**Task prompt:** Which lines of the data below hold "mega"? Copy each of them.
:: Data to process
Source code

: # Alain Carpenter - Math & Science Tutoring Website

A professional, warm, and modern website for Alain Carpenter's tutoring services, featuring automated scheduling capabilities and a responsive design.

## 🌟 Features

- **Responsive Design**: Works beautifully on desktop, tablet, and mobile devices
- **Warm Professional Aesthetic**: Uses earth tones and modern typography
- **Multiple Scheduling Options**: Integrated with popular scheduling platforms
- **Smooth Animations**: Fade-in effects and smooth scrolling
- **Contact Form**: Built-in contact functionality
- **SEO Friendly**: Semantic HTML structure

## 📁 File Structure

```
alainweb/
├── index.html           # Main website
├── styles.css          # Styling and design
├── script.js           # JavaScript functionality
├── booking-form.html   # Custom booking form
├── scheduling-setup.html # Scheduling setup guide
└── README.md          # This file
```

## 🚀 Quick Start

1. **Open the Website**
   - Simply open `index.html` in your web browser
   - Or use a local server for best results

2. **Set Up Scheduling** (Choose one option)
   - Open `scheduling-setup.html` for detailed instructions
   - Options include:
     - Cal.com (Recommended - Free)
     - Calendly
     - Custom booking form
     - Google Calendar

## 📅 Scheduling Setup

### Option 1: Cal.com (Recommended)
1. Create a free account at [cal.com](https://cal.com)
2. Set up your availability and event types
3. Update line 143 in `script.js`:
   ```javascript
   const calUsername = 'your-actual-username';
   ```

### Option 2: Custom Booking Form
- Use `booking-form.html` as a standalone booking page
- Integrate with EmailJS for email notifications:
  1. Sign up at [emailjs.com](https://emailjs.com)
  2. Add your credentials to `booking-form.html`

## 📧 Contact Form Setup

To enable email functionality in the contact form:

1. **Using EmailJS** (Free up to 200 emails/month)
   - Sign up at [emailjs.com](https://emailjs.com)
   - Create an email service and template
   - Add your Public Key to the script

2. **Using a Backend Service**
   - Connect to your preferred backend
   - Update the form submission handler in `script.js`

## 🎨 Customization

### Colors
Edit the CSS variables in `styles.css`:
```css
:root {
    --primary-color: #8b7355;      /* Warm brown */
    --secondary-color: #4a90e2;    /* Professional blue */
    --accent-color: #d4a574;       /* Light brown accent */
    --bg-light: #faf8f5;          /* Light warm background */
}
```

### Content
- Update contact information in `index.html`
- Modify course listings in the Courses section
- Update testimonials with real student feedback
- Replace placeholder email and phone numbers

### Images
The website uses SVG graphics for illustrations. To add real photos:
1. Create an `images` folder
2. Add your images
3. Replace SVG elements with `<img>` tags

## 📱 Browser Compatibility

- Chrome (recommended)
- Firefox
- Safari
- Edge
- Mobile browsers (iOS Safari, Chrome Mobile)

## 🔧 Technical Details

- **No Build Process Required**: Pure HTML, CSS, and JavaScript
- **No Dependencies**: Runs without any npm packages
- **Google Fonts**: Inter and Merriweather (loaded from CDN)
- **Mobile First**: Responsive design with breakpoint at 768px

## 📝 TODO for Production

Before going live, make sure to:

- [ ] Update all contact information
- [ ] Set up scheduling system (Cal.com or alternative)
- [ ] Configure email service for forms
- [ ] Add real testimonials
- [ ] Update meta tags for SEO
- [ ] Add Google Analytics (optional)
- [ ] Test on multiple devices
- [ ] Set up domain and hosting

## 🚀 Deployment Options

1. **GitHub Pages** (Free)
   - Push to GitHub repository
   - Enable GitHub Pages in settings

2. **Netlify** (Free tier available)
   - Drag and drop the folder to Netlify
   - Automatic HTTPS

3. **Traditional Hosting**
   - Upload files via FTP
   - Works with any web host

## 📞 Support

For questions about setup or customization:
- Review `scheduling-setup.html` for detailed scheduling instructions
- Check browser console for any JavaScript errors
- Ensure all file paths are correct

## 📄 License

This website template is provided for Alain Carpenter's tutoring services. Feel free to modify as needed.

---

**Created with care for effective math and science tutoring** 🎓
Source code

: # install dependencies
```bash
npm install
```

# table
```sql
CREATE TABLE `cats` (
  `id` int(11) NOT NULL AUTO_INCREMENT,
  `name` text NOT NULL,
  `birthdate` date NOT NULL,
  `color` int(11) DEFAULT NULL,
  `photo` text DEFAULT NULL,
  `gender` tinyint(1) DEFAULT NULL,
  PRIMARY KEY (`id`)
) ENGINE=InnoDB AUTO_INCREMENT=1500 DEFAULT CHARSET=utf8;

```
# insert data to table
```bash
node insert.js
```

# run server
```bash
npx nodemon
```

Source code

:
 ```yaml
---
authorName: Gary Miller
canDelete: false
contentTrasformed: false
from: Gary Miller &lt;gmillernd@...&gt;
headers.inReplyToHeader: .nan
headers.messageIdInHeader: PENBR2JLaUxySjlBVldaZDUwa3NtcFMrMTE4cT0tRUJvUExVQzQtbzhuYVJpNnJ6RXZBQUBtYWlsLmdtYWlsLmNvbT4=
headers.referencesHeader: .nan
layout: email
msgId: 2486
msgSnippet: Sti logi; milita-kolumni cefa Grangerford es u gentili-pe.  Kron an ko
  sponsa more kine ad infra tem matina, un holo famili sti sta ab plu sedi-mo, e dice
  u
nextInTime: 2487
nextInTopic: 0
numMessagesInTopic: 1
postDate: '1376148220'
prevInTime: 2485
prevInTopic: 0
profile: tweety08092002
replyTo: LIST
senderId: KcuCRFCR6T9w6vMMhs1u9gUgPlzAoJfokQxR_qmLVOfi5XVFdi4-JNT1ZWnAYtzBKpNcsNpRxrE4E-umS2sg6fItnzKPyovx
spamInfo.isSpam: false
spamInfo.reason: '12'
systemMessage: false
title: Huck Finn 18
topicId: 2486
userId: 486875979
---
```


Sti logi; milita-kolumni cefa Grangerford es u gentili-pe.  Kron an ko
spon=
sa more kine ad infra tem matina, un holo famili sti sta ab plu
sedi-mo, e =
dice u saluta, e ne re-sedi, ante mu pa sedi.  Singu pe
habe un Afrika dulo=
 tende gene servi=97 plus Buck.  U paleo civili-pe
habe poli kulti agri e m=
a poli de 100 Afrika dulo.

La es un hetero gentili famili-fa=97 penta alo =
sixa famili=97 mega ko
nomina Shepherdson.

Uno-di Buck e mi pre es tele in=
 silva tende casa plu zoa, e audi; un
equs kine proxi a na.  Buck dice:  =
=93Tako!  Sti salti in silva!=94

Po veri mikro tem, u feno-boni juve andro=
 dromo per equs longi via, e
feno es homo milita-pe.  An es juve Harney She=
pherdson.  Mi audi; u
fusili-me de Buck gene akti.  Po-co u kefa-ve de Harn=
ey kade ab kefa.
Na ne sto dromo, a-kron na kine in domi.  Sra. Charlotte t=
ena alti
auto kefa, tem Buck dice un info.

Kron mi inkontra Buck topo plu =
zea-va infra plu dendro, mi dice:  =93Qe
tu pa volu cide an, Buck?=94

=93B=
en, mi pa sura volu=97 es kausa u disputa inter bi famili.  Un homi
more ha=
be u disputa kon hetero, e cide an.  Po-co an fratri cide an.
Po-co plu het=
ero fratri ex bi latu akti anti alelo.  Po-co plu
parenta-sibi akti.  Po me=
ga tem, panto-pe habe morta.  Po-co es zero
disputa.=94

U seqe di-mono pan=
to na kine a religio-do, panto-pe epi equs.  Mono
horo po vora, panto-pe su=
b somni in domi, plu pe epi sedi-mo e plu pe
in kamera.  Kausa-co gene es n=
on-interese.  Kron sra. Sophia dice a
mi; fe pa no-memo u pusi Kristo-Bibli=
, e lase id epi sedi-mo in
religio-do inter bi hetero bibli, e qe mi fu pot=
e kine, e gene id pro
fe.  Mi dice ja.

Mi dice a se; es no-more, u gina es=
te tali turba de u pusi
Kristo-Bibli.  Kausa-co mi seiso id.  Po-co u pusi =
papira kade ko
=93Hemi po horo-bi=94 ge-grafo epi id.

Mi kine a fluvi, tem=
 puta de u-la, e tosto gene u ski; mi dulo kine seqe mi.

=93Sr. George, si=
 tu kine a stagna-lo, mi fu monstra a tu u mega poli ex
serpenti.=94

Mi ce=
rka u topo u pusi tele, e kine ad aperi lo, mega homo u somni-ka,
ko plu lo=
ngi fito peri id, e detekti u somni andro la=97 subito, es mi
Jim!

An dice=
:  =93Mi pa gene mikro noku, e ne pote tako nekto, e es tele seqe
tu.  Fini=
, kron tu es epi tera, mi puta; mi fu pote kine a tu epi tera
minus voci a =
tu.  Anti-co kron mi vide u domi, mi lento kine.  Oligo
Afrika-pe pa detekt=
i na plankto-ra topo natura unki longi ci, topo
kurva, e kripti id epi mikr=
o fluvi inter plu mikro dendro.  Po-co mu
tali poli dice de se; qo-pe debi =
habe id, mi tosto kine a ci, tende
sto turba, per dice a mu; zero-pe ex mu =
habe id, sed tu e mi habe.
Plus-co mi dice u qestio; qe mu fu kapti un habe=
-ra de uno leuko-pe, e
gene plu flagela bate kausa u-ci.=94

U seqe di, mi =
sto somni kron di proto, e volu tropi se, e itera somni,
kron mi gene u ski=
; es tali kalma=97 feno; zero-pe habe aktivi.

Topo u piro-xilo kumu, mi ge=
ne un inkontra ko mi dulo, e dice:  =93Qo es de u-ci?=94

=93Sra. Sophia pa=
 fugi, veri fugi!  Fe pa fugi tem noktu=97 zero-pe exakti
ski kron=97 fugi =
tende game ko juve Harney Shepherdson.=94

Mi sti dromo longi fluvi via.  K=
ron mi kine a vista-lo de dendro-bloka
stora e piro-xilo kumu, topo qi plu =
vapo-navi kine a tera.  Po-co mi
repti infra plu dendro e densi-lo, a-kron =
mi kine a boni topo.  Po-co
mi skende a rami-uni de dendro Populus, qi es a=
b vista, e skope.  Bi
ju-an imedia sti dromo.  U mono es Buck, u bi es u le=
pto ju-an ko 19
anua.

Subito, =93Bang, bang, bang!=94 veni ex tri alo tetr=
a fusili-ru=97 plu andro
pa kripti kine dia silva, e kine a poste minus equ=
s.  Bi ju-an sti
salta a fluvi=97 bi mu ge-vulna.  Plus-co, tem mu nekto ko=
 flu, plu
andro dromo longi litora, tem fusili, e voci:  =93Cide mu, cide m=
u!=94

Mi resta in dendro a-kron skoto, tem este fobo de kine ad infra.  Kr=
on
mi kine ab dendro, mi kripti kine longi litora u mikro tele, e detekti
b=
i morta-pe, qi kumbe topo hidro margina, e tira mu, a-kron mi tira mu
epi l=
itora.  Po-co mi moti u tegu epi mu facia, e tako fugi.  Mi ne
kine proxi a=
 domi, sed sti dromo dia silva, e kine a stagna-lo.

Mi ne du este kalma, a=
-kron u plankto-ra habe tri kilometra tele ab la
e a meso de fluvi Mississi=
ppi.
::::
**Written reply:**
sixa famili=97 mega ko
 tu kine a stagna-lo, mi fu monstra a tu u mega poli ex
rka u topo u pusi tele, e kine ad aperi lo, mega homo u somni-ka,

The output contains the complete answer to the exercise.